As I pedaled into a fierce south wind on the day before Thanksgiving, I thought about how fortunate I was to be out there. It couldn’t be mistaken for a fabulous cycling day. The wind was gusting to around 40 mph, and the sky was dreary, except for the brief periods when the sun peeked out between the clouds. However, I was off work and riding in shorts and a windbreaker in late November in Kansas. I was fortunate indeed! (This would quickly be proven, as an ice storm moved into the area Thanksgiving night, causing a power outage and an extended internet outage, delaying the publication of this post by several days.)
Beyond being graced with the opportunity to ride on any specific day, I am grateful for the many gifts that cycling has introduced into my life.
Although I was a runner and avid exerciser when I met my husband in 1998, Kenny introduced me to the joys and challenges of road cycling. Of everything he has given to me over the years, that is one of the gifts I most treasure. We rarely cycle together, since our son was born 11 years ago, but we are still a cycling family and have been fortunate to share the cycling life with Logan.
My life is richer for my connection to the cycling community—both those cyclists I know and those I don’t, but with whom I share a common bond. Even for introverts like me, there is value in the sense of belonging that accompanies being part of a community. I feel a kinship with the random cyclists with whom I exchange waves or greetings as we pass on the road. I recognize myself in the cyclists whose stories I read in books or magazines. I feel an understanding even with Tour de France competitors and other cyclists who ride professionally, living lives very different from my own. Whatever level our cycling abilities, those of us who ride share a connection.
Cycling seems an ideal sport for introverts. Not only does it afford the opportunity to get lost in my head, sometimes for hours, as introverts feel a strong pull to do, but it allows us to be “alone,” at times, even when we are riding with others. Cycling conditions often dictate “social” and “alone” time on the bike. When riding with others in a tight paceline and pushing into a stiff headwind, circumstances do not lend themselves to conversation. We have to be able to read and respond to our companions’ body language and change of body or bike position, speed, etc., but we are essentially alone in our heads, because of the wind noise and the workout intensity. For me, it is the perfect combination of socializing and reenergizing in cerebral solitude.

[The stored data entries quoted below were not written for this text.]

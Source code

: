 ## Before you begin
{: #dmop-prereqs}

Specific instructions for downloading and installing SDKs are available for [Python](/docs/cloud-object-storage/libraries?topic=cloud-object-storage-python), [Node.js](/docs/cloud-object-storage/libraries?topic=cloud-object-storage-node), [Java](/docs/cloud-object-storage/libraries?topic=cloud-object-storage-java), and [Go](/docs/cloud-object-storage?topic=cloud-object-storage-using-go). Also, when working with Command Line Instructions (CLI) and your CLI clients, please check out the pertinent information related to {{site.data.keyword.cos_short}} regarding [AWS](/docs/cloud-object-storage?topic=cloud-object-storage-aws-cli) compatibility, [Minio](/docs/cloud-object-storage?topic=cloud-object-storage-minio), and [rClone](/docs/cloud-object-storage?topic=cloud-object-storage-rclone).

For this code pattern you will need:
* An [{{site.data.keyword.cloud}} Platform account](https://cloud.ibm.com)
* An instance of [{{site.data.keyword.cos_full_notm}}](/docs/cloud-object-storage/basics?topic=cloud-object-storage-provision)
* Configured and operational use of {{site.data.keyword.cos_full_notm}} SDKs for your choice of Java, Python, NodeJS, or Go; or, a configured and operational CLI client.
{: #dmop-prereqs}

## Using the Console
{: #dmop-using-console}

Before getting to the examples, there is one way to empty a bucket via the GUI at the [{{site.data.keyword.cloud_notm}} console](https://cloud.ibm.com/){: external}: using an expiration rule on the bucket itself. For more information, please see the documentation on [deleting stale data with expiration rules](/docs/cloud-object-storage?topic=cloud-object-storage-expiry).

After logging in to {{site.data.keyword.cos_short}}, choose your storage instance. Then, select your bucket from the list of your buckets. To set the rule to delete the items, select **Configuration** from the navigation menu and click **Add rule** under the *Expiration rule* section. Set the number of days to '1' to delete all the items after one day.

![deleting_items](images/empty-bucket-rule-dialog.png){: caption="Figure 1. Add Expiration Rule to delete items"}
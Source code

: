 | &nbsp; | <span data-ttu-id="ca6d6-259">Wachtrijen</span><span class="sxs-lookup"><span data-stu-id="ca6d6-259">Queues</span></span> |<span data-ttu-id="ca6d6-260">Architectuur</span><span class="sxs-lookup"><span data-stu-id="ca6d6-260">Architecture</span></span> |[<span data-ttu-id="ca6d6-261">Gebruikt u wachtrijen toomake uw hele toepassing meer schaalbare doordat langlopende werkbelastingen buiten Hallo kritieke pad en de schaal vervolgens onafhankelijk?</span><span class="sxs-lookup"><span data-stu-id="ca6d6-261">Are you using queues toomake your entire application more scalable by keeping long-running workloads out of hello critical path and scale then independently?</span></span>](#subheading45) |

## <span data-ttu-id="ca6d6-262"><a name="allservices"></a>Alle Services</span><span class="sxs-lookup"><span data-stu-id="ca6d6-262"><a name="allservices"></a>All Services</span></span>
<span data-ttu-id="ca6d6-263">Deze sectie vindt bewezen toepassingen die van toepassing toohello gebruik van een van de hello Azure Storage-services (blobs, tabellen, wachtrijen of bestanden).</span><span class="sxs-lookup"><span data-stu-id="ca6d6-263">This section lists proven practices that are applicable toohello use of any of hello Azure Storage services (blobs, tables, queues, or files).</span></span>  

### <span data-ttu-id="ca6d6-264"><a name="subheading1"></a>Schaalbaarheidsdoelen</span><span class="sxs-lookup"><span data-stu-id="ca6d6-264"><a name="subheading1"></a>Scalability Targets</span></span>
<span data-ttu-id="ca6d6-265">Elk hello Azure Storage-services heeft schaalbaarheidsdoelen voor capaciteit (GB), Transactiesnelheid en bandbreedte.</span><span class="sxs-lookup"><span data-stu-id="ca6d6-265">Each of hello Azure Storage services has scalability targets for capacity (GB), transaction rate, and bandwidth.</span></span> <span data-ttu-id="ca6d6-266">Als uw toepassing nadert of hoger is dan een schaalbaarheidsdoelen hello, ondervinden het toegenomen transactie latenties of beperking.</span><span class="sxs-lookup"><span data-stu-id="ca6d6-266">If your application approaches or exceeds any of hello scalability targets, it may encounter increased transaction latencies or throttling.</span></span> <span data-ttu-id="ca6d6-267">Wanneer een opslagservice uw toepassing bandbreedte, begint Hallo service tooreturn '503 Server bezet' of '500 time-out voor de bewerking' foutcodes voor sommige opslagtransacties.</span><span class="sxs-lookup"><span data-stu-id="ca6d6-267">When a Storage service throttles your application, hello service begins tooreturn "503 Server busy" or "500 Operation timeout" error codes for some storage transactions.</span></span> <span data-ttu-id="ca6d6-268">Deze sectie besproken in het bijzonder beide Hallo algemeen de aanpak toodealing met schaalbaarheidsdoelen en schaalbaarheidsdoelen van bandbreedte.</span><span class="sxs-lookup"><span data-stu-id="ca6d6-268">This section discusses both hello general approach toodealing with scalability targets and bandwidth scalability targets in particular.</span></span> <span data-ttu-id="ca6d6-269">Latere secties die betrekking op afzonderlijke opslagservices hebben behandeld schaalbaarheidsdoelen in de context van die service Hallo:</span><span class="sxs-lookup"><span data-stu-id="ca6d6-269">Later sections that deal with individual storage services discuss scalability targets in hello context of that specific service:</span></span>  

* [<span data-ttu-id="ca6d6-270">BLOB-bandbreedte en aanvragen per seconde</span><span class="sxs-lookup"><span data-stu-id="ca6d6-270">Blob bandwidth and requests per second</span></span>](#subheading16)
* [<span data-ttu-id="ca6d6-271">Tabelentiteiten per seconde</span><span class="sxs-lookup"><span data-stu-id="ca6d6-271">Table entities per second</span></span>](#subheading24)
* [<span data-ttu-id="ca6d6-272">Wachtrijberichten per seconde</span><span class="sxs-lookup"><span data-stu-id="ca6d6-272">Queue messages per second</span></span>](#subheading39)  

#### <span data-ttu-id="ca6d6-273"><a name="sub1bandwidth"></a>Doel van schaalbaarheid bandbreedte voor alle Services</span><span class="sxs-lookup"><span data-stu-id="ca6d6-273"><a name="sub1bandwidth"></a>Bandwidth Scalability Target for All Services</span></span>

Since the vast majority of my training time is solo, cycling is one of my best escapes from the onslaught of noise and the pressure of being “on” that comes with being around people in most settings. My introvert nature craves these respites and refuels through this time for processing, thinking, problem solving and generating mental health and happiness.
Biking Across Kansas (BAK) has enriched my life in innumerable ways—activity, adventure, vacation, community, movement, accomplishment, mission and more. BAK friendships form and deepen over years of creating common memories, both sweet and savage, in the Kansas wind and elements. My BAK friends and I have supported each other both on paved roads and on the virtual roads of life. We have seen each other at our grimiest and most real. These people are true gifts of cycling.
Some of cycling’s gifts are only apparent on the subjective level. I have read that passions are “those things you can’t not do.” Cycling falls into this category for me. I am a better person because I ride. I do my best thinking on the bike, and I have found the answers to many of my most grueling questions while cycling. I have written entire presentations in my head on long bike rides. I have developed solutions to taxing work problems while I pedaled. I have processed concepts from books that I have read, and I have been inspired to write—even stopping in small towns along my route to borrow a pen and jot down an idea or to capture my thoughts in my phone.
We all need activities that help us live more richly, stretch and learn and grow. Certainly, there are other things I do and other groups to which I belong that also enrich my life, but as I rode last Wednesday, I was energized by gratitude for the gift that cycling is in my life.